Leur incompréhension n’a d’égale que leur tristesse. Du coup, au soir de Pâques, ils n’ont pas le pas léger que l’on pourrait imaginer avec le recul qui est le nôtre. Ils ne fanfaronnent pas ni ne chantent des hosannas ou autres gloria.

Au contraire. Leurs pas sont lourds. Leur désarroi infini. Leur état d’esprit rejoint celui de tous nos mauvais jours. Et si l’un d’eux reste anonyme, c’est d’ailleurs peut-être bien pour faciliter notre capacité à nous reconnaître en lui.

Même si c’est un brin inconfortable, j’apprécie qu’on ne sache pas précisément où ils allaient. Et je garde à l’esprit qu’Oulammaous-Louz, c’est là où Jacob s’est écrié : « Vraiment, c’est le SEIGNEUR qui est ici et je ne le savais pas ! »

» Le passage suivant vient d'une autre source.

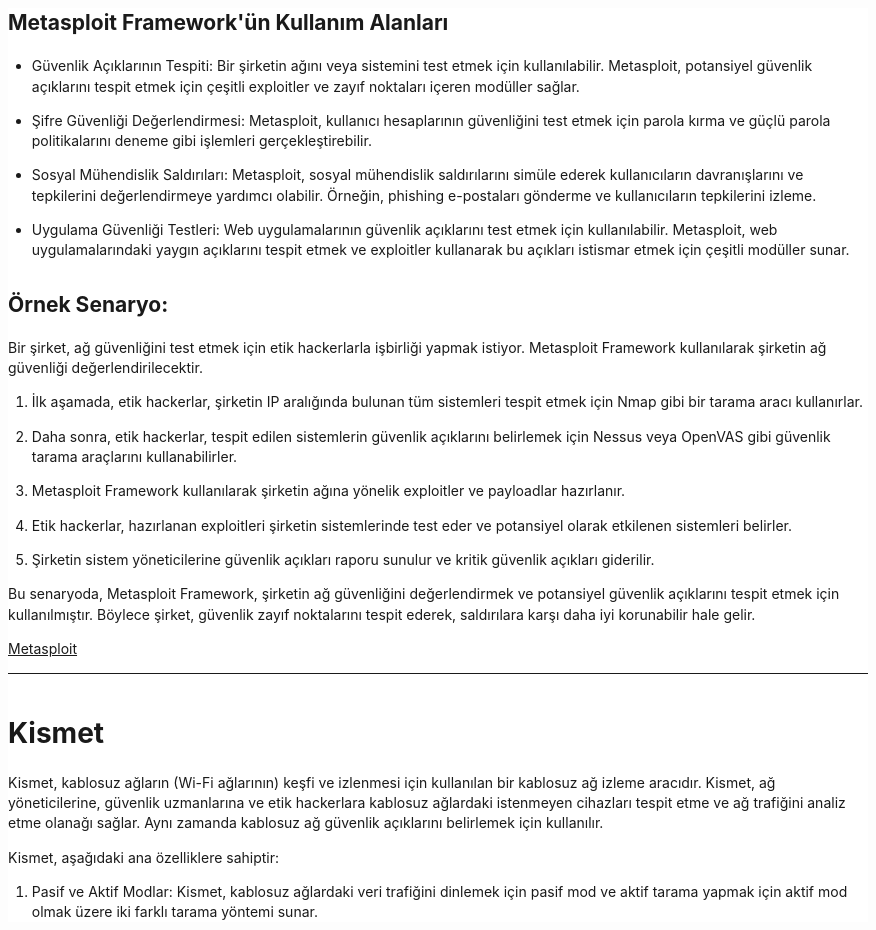## Metasploit Framework'ün Kullanım Alanları

- Güvenlik Açıklarının Tespiti: Bir şirketin ağını veya sistemini test etmek için kullanılabilir. Metasploit, potansiyel güvenlik açıklarını tespit etmek için çeşitli exploitler ve zayıf noktaları içeren modüller sağlar.

- Şifre Güvenliği Değerlendirmesi: Metasploit, kullanıcı hesaplarının güvenliğini test etmek için parola kırma ve güçlü parola politikalarını deneme gibi işlemleri gerçekleştirebilir.

- Sosyal Mühendislik Saldırıları: Metasploit, sosyal mühendislik saldırılarını simüle ederek kullanıcıların davranışlarını ve tepkilerini değerlendirmeye yardımcı olabilir. Örneğin, phishing e-postaları gönderme ve kullanıcıların tepkilerini izleme.

- Uygulama Güvenliği Testleri: Web uygulamalarının güvenlik açıklarını test etmek için kullanılabilir. Metasploit, web uygulamalarındaki yaygın açıklarını tespit etmek ve exploitler kullanarak bu açıkları istismar etmek için çeşitli modüller sunar.

## Örnek Senaryo:

Bir şirket, ağ güvenliğini test etmek için etik hackerlarla işbirliği yapmak istiyor. Metasploit Framework kullanılarak şirketin ağ güvenliği değerlendirilecektir.

1. İlk aşamada, etik hackerlar, şirketin IP aralığında bulunan tüm sistemleri tespit etmek için Nmap gibi bir tarama aracı kullanırlar.

2. Daha sonra, etik hackerlar, tespit edilen sistemlerin güvenlik açıklarını belirlemek için Nessus veya OpenVAS gibi güvenlik tarama araçlarını kullanabilirler.

3. Metasploit Framework kullanılarak şirketin ağına yönelik exploitler ve payloadlar hazırlanır.

4. Etik hackerlar, hazırlanan exploitleri şirketin sistemlerinde test eder ve potansiyel olarak etkilenen sistemleri belirler.

5. Şirketin sistem yöneticilerine güvenlik açıkları raporu sunulur ve kritik güvenlik açıkları giderilir.

Bu senaryoda, Metasploit Framework, şirketin ağ güvenliğini değerlendirmek ve potansiyel güvenlik açıklarını tespit etmek için kullanılmıştır. Böylece şirket, güvenlik zayıf noktalarını tespit ederek, saldırılara karşı daha iyi korunabilir hale gelir.

<a href="https://www.metasploit.com/" target="_blank">Metasploit</a>

<hr>

# Kismet

Kismet, kablosuz ağların (Wi-Fi ağlarının) keşfi ve izlenmesi için kullanılan bir kablosuz ağ izleme aracıdır. Kismet, ağ yöneticilerine, güvenlik uzmanlarına ve etik hackerlara kablosuz ağlardaki istenmeyen cihazları tespit etme ve ağ trafiğini analiz etme olanağı sağlar. Aynı zamanda kablosuz ağ güvenlik açıklarını belirlemek için kullanılır.

Kismet, aşağıdaki ana özelliklere sahiptir:

1. Pasif ve Aktif Modlar: Kismet, kablosuz ağlardaki veri trafiğini dinlemek için pasif mod ve aktif tarama yapmak için aktif mod olmak üzere iki farklı tarama yöntemi sunar.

Dans l’un et l’autre de ces récits bibliques, nous sommes dans un contexte de révélation. De mise en évidence de la présence de Dieu dans nos vies. Alors même qu’on a parfois l’impression qu’il en est absent. Songez à tous les instants de doute qui nous font chanceler.

« Emmaüs, comme le disait l’une de mes collègues, c’est l’apprentissage de l’invisible ». Du non palpable, étrangement si réel.

Être sur le chemin d’Emmaüs, c’est cheminer avec cette grâce invisible, qui se livre à travers la parole, à travers quelques signes ordinaires comme un geste d’hospitalité, un repas partagé, une discussion qui nous fait sortir de soi, une rencontre qui nous aide à formuler notre témoignage, et qui nous redonne élan.

Au moment de la rencontre, les disciples sont trop enfermés dans leur deuil, dans leur tristesse, pour être sensibles à la présence de Dieu agissant dans leur vie, pour réaliser la présence du Christ à leurs côtés.

Leurs yeux sont empêchés de le reconnaître. Leur intelligence est comme anesthésiée, incapable de la moindre vivacité… leur cœur est lent à croire.

Pour déverrouiller leur être, le Christ va devoir ouvrir une brèche et leur faire faire un voyage qui leur permettra de franchir la distance qui les sépare d’une autre réalité que celle que leurs 5 sens leur permettent d’atteindre.

Au moment où les disciples reconnaissent Jésus, Jésus disparaît…Dommage, diront certains.

… Mais il peut partir à ce moment-là, il peut s’en aller. La rencontre a eu lieu.

Désormais, ce n’est plus ce qu’ils savent ou croient savoir sur Jésus qui fait vivre Cléopas et son ami, c’est leur rencontre avec le Ressuscité.

Et cela, grâce à un geste de communion, le partage du pain, qui leur a rappelé le dernier geste de Jésus avant sa mort. « Faites ceci en mémoire de moi ». Rien que ce geste, un geste ordinaire, qui entoure un repas quotidien.

Ce seul geste les relie au passé et les propulse dans l’avenir. Avec une confiance renouvelée.

Vous qui marchez savez combien les gestes d’accueil sont des signes de salut.

Nous qui croisons des hommes et des femmes en marche, nous serions bien inspirés d’apprendre ces mêmes gestes pour incarner l’invisible présence de Dieu dans le monde.

Car notre monde et ses habitant.e.s ont besoin d’espérance. Et c’est bien par des gestes concrets que l’espérance se dit. Qu’elle se vit.